My astonishingly narrow mindset aside Patrick, your target market then is people who buy Bioware games regardless whether they are designed for console or PC? If they happen to be more shooter fans who don't like complex RPG's or vice versa then it's a spillover?
I don't think of it that way. Well, frankly, I don't think of it much, because I'm not the guy who says, "This time, action RPG! Next, classic strategy! Tomorrow, turn-based!"
But I see it working two ways. Every game for a company BioWare's size has to reach out to a wide audience. Maybe that audience consists of BioWare fans and traditional RPG fans (Dragon Age). Maybe that audience is BioWare fans and Halo fans (Mass Effect). Maybe it's something entirely different. The point is that there's a core group of fans who will buy just about any title we put out, because they trust our name. (And yeah, if we consistently put out garbage, we can lose that trust. I figure someone will bring that up at some point. I don't see "Making games for consoles" as losing that trust, but it'd be great to get back onto the PCs, if not exclusively than at least simultaneously.)

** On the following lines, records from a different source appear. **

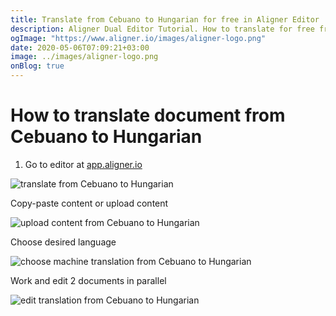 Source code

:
 ```yaml
---
title: Translate from Cebuano to Hungarian for free in Aligner Editor
description: Aligner Dual Editor Tutorial. How to translate for free from Cebuano to Hungarian. Aligner is multilingual document management platform. 
ogImage: "https://www.aligner.io/images/aligner-logo.png"
date: 2020-05-06T07:09:21+03:00
image: ../images/aligner-logo.png
onBlog: true
---
```


# How to translate document from Cebuano to Hungarian

1. Go to editor at [app.aligner.io](https://app.aligner.io "Aligner App web page")

![translate from Cebuano to Hungarian](../aligner-blank-editor.png "translate from Cebuano to Hungarian")

Copy-paste content or upload content

![upload content from Cebuano to Hungarian](../aligner-uploaded-document.png "upload content from Cebuano to Hungarian")

Choose desired language

![choose machine translation from Cebuano to Hungarian](../aligner-language-dropdown.png "choose machine translation from Cebuano to Hungarian")

Work and edit 2 documents in parallel

![edit translation from Cebuano to Hungarian](../aligner-double-sitded-editor.png "edit translation from Cebuano to Hungarian")

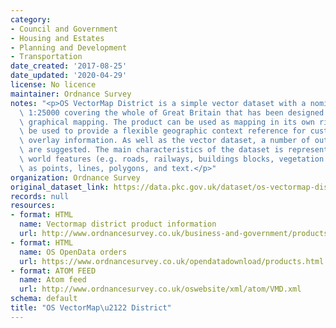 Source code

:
 ```yaml
---
category:
- Council and Government
- Housing and Estates
- Planning and Development
- Transportation
date_created: '2017-08-25'
date_updated: '2020-04-29'
license: No licence
maintainer: Ordnance Survey
notes: "<p>OS VectorMap District is a simple vector dataset with a nominal scale of\
  \ 1:25000 covering the whole of Great Britain that has been designed for creating\
  \ graphical mapping. The product can be used as mapping in its own right or can\
  \ be used to provide a flexible geographic context reference for customers\u2019\
  \ overlay information. As well as the vector dataset, a number of output styles\
  \ are suggested. The main characteristics of the dataset is represention of real\
  \ world features (e.g. roads, railways, buildings blocks, vegetation and boundaries)\
  \ as points, lines, polygons, and text.</p>"
organization: Ordnance Survey
original_dataset_link: https://data.pkc.gov.uk/dataset/os-vectormap-district1
records: null
resources:
- format: HTML
  name: Vectormap district product information
  url: http://www.ordnancesurvey.co.uk/business-and-government/products/vectormap-district.html
- format: HTML
  name: OS OpenData orders
  url: https://www.ordnancesurvey.co.uk/opendatadownload/products.html
- format: ATOM FEED
  name: Atom feed
  url: http://www.ordnancesurvey.co.uk/oswebsite/xml/atom/VMD.xml
schema: default
title: "OS VectorMap\u2122 District"
---
```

If you're one of the people who thought that KotOR was too dumbed-down to really be a good RPG, and was really more of an action RPG in disguise, then you probably aren't one of the BioWare-brand people. You're a traditional RPG fan who happened to enjoy Baldur's Gate and possibly Neverwinter Nights.
That doesn't mean your (not necessarily Lucky Day -- a hypothetical "you" here) opinions aren't valid -- I always recommend voting with your dollar to let the marketplace know what you do or don't like. But it does mean that if you see BioWare as not having put out a good game since BG2, your opinions are going to be skewed from the opinions of the people that make up the "Buy BioWare brand" crowd. That means that not every game is going to be targeted at you.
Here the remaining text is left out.